Your goal: Your answer should hold exactly the lines from the one with "1. **Open literature" through the final line of the data below, reproduced as written.

** Material for the task follows **

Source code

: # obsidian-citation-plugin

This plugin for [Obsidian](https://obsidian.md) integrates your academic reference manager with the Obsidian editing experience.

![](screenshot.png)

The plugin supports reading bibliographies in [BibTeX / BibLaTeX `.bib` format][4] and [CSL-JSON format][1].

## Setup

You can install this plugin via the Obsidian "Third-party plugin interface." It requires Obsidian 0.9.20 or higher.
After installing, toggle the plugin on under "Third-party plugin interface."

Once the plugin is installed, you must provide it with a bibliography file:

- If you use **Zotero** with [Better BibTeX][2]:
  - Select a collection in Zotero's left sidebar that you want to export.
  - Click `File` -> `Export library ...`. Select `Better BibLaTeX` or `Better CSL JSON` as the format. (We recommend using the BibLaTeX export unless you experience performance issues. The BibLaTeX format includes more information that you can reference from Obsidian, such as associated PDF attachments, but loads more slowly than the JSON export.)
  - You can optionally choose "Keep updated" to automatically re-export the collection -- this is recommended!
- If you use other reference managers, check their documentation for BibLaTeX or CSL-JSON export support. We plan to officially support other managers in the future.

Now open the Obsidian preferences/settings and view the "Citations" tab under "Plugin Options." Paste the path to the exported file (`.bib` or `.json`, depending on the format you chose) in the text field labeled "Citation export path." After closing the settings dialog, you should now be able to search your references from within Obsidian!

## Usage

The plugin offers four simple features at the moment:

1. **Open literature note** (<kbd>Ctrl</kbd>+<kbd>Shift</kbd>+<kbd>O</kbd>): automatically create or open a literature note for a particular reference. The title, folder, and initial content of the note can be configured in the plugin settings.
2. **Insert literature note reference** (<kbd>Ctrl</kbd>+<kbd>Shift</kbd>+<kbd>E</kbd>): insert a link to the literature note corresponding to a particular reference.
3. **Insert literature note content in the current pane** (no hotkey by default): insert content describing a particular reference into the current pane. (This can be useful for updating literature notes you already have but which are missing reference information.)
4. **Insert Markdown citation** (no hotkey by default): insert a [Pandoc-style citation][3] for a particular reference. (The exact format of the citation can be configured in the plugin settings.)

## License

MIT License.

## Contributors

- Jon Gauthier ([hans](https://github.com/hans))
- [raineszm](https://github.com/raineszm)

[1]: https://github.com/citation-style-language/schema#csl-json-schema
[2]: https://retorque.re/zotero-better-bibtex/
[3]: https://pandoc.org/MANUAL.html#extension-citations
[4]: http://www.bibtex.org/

** End of Material for the task **

Solution to this problem:
1. **Open literature note** (<kbd>Ctrl</kbd>+<kbd>Shift</kbd>+<kbd>O</kbd>): automatically create or open a literature note for a particular reference. The title, folder, and initial content of the note can be configured in the plugin settings.
2. **Insert literature note reference** (<kbd>Ctrl</kbd>+<kbd>Shift</kbd>+<kbd>E</kbd>): insert a link to the literature note corresponding to a particular reference.
3. **Insert literature note content in the current pane** (no hotkey by default): insert content describing a particular reference into the current pane. (This can be useful for updating literature notes you already have but which are missing reference information.)
4. **Insert Markdown citation** (no hotkey by default): insert a [Pandoc-style citation][3] for a particular reference. (The exact format of the citation can be configured in the plugin settings.)

## License

MIT License.

## Contributors

- Jon Gauthier ([hans](https://github.com/hans))
- [raineszm](https://github.com/raineszm)

[1]: https://github.com/citation-style-language/schema#csl-json-schema
[2]: https://retorque.re/zotero-better-bibtex/
[3]: https://pandoc.org/MANUAL.html#extension-citations
[4]: http://www.bibtex.org/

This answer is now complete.